Data shown |
::::
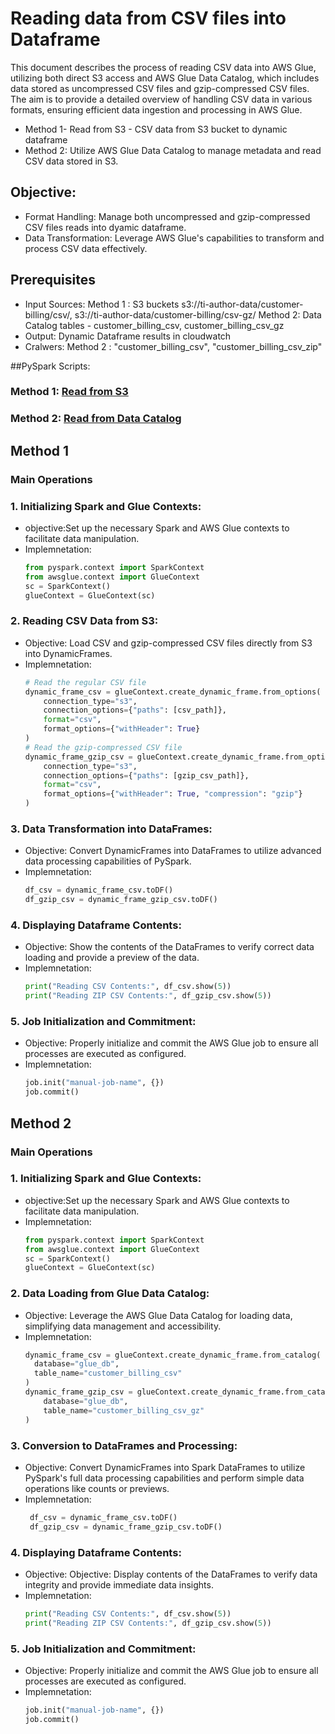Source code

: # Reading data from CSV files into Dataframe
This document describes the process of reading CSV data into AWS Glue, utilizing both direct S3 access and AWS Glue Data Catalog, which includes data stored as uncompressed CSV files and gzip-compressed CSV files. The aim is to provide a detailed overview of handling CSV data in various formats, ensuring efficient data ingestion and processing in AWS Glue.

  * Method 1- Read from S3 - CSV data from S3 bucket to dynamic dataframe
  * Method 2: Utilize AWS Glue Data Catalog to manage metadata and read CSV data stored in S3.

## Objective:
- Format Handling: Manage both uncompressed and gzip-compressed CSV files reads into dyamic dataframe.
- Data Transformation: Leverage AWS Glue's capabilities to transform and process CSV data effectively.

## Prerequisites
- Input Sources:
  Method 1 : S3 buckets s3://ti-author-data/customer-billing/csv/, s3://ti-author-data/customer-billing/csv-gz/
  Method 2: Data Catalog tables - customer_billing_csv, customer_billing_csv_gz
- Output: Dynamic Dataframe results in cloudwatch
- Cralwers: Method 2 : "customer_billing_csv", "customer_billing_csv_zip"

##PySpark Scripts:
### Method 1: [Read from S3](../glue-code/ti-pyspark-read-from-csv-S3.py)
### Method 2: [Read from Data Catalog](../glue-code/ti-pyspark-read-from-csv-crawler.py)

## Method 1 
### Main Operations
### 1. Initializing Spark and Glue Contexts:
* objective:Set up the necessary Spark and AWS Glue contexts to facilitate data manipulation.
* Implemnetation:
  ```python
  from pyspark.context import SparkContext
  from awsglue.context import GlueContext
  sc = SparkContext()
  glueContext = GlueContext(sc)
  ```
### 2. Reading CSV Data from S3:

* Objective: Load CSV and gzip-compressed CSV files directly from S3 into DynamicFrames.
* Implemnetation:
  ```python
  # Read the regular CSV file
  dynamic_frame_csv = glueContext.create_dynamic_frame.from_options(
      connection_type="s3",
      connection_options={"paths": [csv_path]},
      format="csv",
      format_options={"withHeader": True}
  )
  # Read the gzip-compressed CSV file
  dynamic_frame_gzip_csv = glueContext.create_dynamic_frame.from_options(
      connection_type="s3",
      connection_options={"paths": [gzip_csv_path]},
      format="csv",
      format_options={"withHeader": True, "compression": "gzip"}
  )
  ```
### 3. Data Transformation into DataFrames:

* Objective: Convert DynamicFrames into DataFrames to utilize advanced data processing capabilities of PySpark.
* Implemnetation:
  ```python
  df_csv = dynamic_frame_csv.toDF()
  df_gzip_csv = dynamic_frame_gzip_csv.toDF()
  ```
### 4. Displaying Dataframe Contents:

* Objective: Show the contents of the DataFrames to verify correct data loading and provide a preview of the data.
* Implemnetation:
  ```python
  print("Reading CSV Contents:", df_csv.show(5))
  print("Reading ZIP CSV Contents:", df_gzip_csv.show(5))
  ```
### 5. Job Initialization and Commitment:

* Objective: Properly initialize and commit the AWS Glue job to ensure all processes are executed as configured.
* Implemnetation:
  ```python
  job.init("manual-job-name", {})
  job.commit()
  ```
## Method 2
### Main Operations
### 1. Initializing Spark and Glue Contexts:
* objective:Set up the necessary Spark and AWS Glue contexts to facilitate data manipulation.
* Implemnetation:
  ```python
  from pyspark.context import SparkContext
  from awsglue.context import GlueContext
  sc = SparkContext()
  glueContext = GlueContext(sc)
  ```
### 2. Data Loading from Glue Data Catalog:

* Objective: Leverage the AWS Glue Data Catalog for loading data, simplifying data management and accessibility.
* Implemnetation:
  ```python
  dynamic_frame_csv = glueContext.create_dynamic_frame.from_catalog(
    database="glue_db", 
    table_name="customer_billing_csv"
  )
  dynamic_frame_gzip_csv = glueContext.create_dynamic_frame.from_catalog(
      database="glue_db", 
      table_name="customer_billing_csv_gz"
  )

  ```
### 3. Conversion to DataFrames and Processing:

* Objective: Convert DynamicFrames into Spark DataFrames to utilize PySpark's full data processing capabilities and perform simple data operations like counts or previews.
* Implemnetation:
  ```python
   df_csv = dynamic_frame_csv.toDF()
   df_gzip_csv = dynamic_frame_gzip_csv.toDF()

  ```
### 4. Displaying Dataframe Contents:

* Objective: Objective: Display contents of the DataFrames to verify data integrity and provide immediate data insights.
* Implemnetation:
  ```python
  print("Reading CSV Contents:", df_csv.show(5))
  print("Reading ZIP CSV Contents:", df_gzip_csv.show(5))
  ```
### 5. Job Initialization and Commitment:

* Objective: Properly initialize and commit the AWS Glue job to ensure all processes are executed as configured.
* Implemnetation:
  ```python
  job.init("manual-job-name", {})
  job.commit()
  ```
::::
The task | Set down every entry exactly; omit the pictures.

Task output |
Source code

: # Reading data from CSV files into Dataframe
This document describes the process of reading CSV data into AWS Glue, utilizing both direct S3 access and AWS Glue Data Catalog, which includes data stored as uncompressed CSV files and gzip-compressed CSV files. The aim is to provide a detailed overview of handling CSV data in various formats, ensuring efficient data ingestion and processing in AWS Glue.

  * Method 1- Read from S3 - CSV data from S3 bucket to dynamic dataframe
  * Method 2: Utilize AWS Glue Data Catalog to manage metadata and read CSV data stored in S3.

## Objective:
- Format Handling: Manage both uncompressed and gzip-compressed CSV files reads into dyamic dataframe.
- Data Transformation: Leverage AWS Glue's capabilities to transform and process CSV data effectively.

## Prerequisites
- Input Sources:
  Method 1 : S3 buckets s3://ti-author-data/customer-billing/csv/, s3://ti-author-data/customer-billing/csv-gz/
  Method 2: Data Catalog tables - customer_billing_csv, customer_billing_csv_gz
- Output: Dynamic Dataframe results in cloudwatch
- Cralwers: Method 2 : "customer_billing_csv", "customer_billing_csv_zip"

##PySpark Scripts:
### Method 1: [Read from S3](../glue-code/ti-pyspark-read-from-csv-S3.py)
### Method 2: [Read from Data Catalog](../glue-code/ti-pyspark-read-from-csv-crawler.py)

## Method 1 
### Main Operations
### 1. Initializing Spark and Glue Contexts:
* objective:Set up the necessary Spark and AWS Glue contexts to facilitate data manipulation.
* Implemnetation:
  ```python
  from pyspark.context import SparkContext
  from awsglue.context import GlueContext
  sc = SparkContext()
  glueContext = GlueContext(sc)
  ```
### 2. Reading CSV Data from S3:

* Objective: Load CSV and gzip-compressed CSV files directly from S3 into DynamicFrames.
* Implemnetation:
  ```python
  # Read the regular CSV file
  dynamic_frame_csv = glueContext.create_dynamic_frame.from_options(
      connection_type="s3",
      connection_options={"paths": [csv_path]},
      format="csv",
      format_options={"withHeader": True}
  )
  # Read the gzip-compressed CSV file
  dynamic_frame_gzip_csv = glueContext.create_dynamic_frame.from_options(
      connection_type="s3",
      connection_options={"paths": [gzip_csv_path]},
      format="csv",
      format_options={"withHeader": True, "compression": "gzip"}
  )
  ```
### 3. Data Transformation into DataFrames:

* Objective: Convert DynamicFrames into DataFrames to utilize advanced data processing capabilities of PySpark.
* Implemnetation:
  ```python
  df_csv = dynamic_frame_csv.toDF()
  df_gzip_csv = dynamic_frame_gzip_csv.toDF()
  ```
### 4. Displaying Dataframe Contents:

* Objective: Show the contents of the DataFrames to verify correct data loading and provide a preview of the data.
* Implemnetation:
  ```python
  print("Reading CSV Contents:", df_csv.show(5))
  print("Reading ZIP CSV Contents:", df_gzip_csv.show(5))
  ```
### 5. Job Initialization and Commitment:

* Objective: Properly initialize and commit the AWS Glue job to ensure all processes are executed as configured.
* Implemnetation:
  ```python
  job.init("manual-job-name", {})
  job.commit()
  ```
## Method 2
### Main Operations
### 1. Initializing Spark and Glue Contexts:
* objective:Set up the necessary Spark and AWS Glue contexts to facilitate data manipulation.
* Implemnetation:
  ```python
  from pyspark.context import SparkContext
  from awsglue.context import GlueContext
  sc = SparkContext()
  glueContext = GlueContext(sc)
  ```
### 2. Data Loading from Glue Data Catalog:

* Objective: Leverage the AWS Glue Data Catalog for loading data, simplifying data management and accessibility.
* Implemnetation:
  ```python
  dynamic_frame_csv = glueContext.create_dynamic_frame.from_catalog(
    database="glue_db", 
    table_name="customer_billing_csv"
  )
  dynamic_frame_gzip_csv = glueContext.create_dynamic_frame.from_catalog(
      database="glue_db", 
      table_name="customer_billing_csv_gz"
  )

  ```
### 3. Conversion to DataFrames and Processing:

* Objective: Convert DynamicFrames into Spark DataFrames to utilize PySpark's full data processing capabilities and perform simple data operations like counts or previews.
* Implemnetation:
  ```python
   df_csv = dynamic_frame_csv.toDF()
   df_gzip_csv = dynamic_frame_gzip_csv.toDF()

  ```
### 4. Displaying Dataframe Contents:

* Objective: Objective: Display contents of the DataFrames to verify data integrity and provide immediate data insights.
* Implemnetation:
  ```python
  print("Reading CSV Contents:", df_csv.show(5))
  print("Reading ZIP CSV Contents:", df_gzip_csv.show(5))
  ```
### 5. Job Initialization and Commitment:

* Objective: Properly initialize and commit the AWS Glue job to ensure all processes are executed as configured.
* Implemnetation:
  ```python
  job.init("manual-job-name", {})
  job.commit()
  ```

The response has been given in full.